Content starts
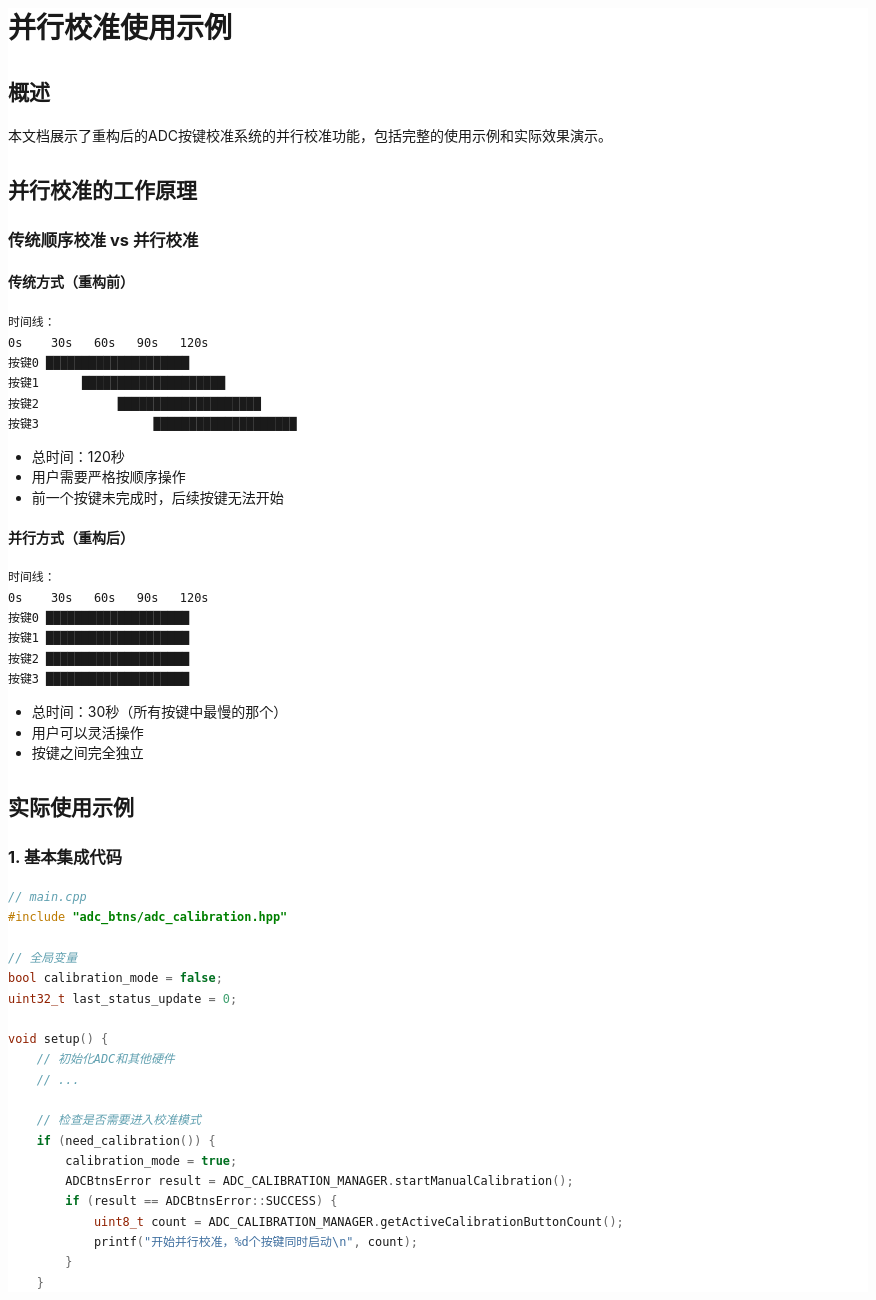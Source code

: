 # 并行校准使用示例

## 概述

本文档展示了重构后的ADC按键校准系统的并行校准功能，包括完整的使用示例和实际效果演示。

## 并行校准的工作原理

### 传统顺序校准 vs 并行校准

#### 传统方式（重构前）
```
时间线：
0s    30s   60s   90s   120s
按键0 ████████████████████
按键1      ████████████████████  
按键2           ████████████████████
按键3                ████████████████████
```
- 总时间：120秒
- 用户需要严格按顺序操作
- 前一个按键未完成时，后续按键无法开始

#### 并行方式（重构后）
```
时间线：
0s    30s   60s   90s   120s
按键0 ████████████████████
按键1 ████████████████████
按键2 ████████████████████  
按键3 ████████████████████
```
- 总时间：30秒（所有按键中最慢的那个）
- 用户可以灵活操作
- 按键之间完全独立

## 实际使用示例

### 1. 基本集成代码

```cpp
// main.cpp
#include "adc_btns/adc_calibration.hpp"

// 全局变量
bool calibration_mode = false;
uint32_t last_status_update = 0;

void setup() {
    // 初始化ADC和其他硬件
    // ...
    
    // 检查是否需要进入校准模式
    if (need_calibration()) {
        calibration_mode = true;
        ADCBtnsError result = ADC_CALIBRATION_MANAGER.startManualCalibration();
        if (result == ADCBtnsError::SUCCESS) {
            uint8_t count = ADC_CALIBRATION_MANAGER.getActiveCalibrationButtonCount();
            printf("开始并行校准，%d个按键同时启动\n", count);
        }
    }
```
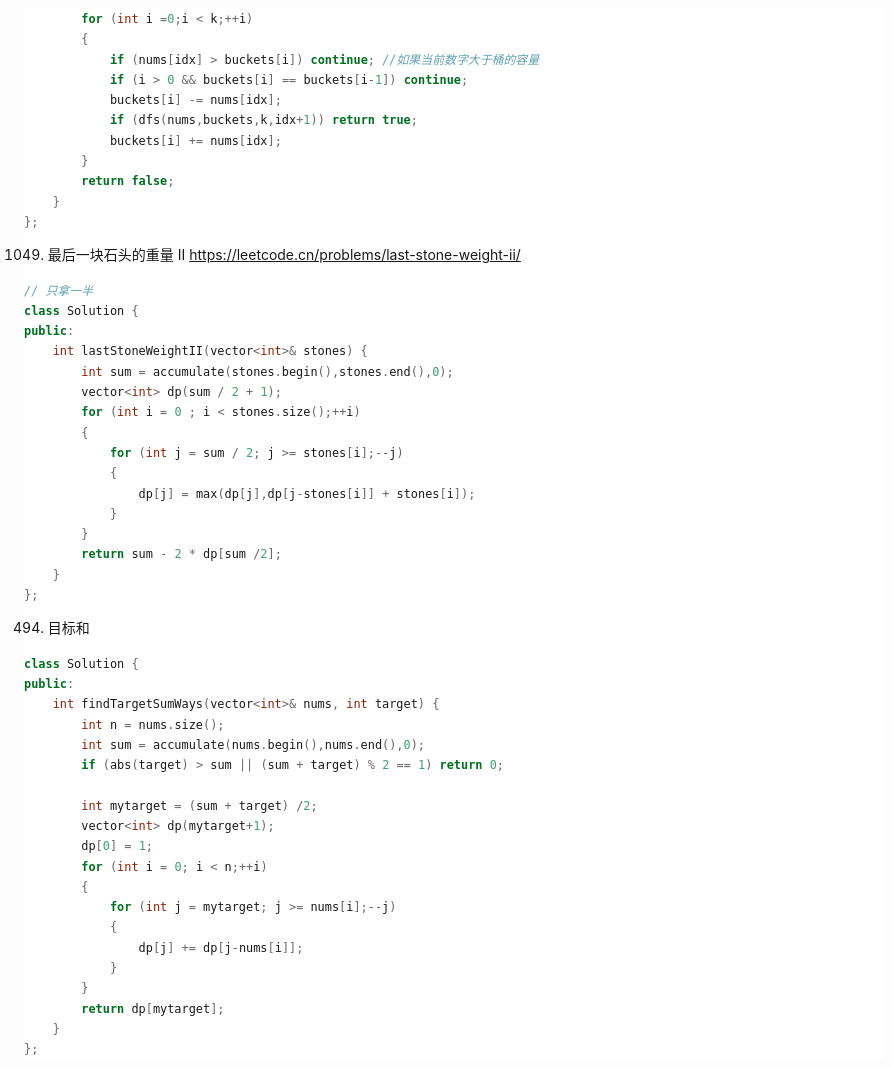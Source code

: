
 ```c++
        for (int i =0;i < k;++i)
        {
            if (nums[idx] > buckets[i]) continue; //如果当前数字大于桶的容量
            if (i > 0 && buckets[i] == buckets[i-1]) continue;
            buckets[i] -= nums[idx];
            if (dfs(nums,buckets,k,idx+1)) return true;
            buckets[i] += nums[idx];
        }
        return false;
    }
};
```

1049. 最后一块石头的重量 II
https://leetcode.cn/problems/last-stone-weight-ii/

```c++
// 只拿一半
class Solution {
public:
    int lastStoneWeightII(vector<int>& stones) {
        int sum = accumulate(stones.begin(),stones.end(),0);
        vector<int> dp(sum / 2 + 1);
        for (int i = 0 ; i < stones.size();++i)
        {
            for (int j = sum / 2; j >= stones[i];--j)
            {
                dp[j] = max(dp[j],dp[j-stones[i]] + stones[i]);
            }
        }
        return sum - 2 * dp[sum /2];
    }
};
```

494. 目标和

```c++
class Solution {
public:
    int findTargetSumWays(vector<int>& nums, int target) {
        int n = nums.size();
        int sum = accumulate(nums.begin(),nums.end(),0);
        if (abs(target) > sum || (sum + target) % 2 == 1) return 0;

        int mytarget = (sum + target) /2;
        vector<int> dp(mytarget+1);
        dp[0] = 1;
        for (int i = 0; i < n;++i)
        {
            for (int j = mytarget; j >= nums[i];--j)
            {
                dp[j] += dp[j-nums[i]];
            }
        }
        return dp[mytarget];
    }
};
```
Content ends
Content starts
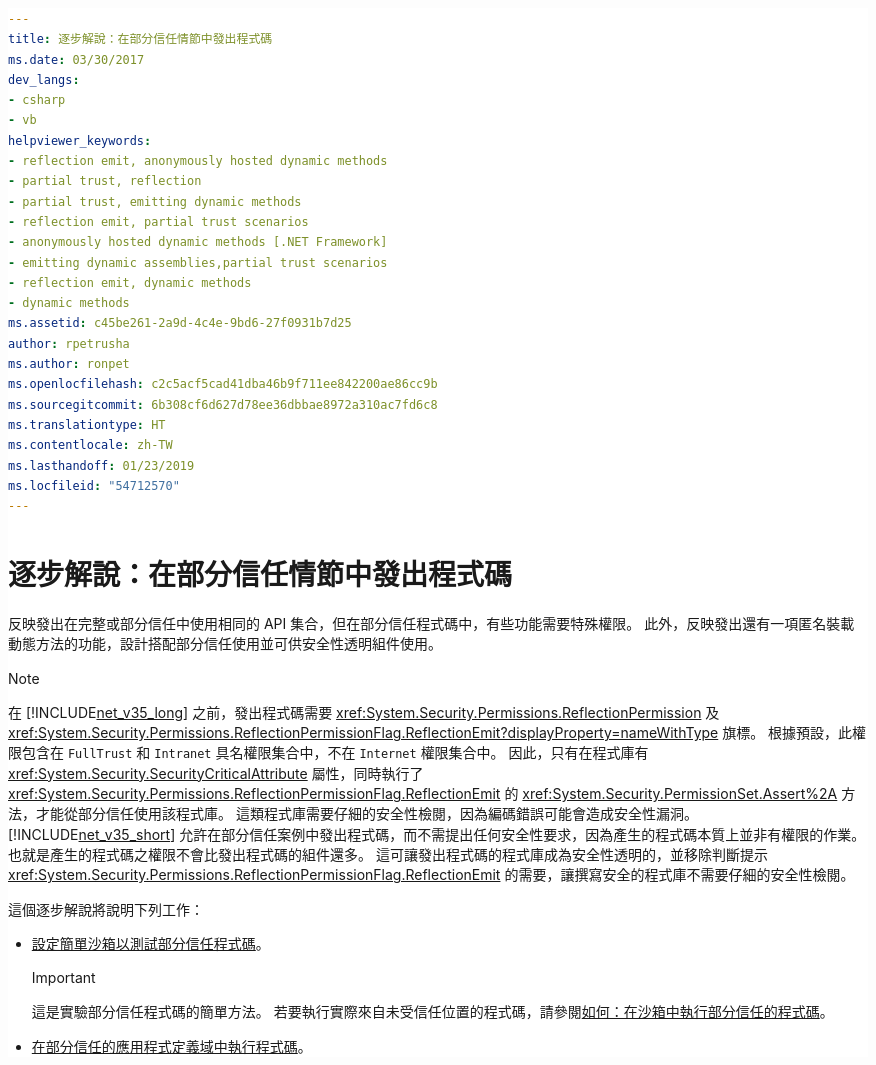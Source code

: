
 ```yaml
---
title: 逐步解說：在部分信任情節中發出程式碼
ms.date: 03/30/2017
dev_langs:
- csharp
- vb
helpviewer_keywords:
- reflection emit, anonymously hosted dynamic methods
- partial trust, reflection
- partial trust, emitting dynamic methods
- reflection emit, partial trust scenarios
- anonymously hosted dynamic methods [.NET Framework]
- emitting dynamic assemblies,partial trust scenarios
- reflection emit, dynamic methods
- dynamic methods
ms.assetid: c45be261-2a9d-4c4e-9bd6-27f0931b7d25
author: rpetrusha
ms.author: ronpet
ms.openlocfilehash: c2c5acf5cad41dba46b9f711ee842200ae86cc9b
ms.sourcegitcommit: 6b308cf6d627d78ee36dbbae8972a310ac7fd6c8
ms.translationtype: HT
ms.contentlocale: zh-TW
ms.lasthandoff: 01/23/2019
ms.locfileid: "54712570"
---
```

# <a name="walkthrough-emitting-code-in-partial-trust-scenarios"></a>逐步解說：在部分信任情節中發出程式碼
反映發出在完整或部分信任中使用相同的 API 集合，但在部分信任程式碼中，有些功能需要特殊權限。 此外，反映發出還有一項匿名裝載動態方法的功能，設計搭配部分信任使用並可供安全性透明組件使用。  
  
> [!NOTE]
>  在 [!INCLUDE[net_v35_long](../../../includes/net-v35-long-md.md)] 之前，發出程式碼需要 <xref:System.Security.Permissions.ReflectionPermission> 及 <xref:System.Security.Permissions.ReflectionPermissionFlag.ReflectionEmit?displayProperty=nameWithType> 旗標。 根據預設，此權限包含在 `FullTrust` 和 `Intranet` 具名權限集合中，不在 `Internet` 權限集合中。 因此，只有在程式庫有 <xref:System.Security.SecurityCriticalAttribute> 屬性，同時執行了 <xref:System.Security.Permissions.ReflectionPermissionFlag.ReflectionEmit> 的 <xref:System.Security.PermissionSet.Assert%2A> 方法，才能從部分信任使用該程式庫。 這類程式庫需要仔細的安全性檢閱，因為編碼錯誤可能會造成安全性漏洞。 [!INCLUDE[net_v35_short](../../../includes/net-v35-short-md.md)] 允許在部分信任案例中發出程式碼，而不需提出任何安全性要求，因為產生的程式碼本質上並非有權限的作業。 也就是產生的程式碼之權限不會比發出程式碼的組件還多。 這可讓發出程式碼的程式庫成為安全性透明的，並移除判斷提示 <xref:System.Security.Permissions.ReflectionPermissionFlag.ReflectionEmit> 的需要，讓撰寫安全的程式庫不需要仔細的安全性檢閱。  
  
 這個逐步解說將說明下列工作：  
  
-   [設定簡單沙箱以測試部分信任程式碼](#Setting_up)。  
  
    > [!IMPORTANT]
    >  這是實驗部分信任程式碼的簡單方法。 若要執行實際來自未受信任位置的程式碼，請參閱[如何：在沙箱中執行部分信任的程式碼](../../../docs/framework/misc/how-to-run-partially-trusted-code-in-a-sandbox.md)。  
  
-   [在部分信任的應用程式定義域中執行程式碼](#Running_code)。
Content ends
Content starts
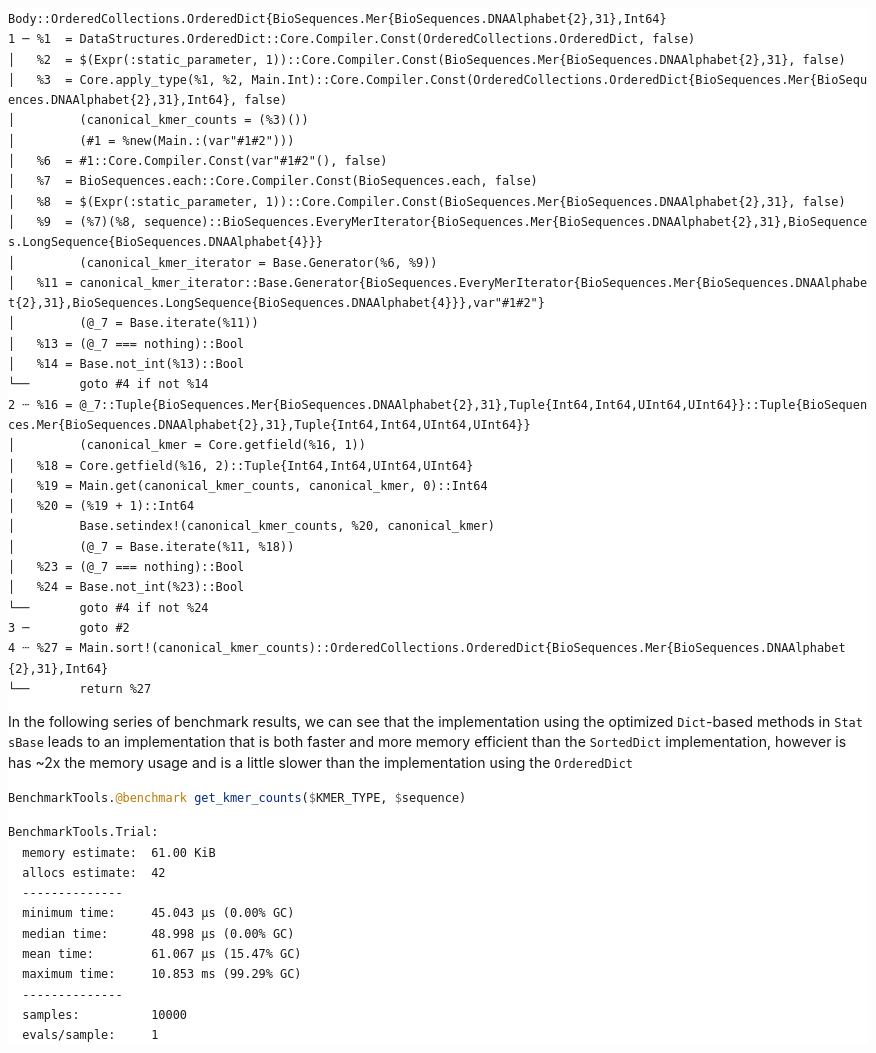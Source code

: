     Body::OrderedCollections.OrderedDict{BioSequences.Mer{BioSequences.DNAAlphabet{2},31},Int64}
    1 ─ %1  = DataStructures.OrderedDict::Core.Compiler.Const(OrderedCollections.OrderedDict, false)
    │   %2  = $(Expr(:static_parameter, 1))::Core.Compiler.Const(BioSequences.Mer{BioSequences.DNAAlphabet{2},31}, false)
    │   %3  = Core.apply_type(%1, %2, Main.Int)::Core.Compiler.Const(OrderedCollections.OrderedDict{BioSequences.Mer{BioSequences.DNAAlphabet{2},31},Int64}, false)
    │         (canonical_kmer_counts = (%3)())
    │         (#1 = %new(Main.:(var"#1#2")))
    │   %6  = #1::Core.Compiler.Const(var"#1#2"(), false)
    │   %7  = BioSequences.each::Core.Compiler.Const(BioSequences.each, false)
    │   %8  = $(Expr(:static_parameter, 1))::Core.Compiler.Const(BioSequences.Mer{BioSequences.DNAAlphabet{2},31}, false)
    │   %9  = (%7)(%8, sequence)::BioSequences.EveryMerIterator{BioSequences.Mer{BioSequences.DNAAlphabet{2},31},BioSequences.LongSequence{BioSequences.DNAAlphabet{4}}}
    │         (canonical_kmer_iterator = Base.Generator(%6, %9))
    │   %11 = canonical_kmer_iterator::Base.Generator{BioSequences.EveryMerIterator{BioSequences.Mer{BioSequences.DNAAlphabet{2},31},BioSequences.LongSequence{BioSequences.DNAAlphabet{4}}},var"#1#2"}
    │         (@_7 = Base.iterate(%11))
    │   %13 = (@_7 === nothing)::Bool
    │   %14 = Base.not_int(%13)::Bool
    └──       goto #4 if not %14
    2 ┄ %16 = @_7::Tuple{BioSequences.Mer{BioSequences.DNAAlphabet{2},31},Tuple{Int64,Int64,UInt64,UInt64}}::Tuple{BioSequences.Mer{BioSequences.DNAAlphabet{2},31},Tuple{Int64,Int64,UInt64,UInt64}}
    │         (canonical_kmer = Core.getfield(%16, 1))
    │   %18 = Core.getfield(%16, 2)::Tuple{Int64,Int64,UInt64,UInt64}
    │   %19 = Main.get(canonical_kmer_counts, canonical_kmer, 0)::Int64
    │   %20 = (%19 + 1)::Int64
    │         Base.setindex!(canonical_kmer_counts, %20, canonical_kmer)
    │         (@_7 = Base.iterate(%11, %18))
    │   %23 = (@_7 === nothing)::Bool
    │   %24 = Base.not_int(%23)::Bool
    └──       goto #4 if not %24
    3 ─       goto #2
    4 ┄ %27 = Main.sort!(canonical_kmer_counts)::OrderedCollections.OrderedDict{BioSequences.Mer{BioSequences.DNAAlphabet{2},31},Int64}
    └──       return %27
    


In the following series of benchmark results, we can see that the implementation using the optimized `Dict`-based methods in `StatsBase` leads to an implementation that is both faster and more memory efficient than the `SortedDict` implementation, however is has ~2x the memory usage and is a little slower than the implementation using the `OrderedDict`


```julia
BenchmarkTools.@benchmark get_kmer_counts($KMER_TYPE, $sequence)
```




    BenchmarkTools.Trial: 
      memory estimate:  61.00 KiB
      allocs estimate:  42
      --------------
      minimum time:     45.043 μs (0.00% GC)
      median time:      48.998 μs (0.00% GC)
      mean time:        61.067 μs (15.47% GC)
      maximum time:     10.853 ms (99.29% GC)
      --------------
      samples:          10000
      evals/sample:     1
Content ends
Exercise goal
Every line that contains the string "EveryMerIterator" should be returned from the data.

Exercise result
    │   %9  = (%7)(%8, sequence)::BioSequences.EveryMerIterator{BioSequences.Mer{BioSequences.DNAAlphabet{2},31},BioSequences.LongSequence{BioSequences.DNAAlphabet{4}}}
    │   %11 = canonical_kmer_iterator::Base.Generator{BioSequences.EveryMerIterator{BioSequences.Mer{BioSequences.DNAAlphabet{2},31},BioSequences.LongSequence{BioSequences.DNAAlphabet{4}}},var"#1#2"}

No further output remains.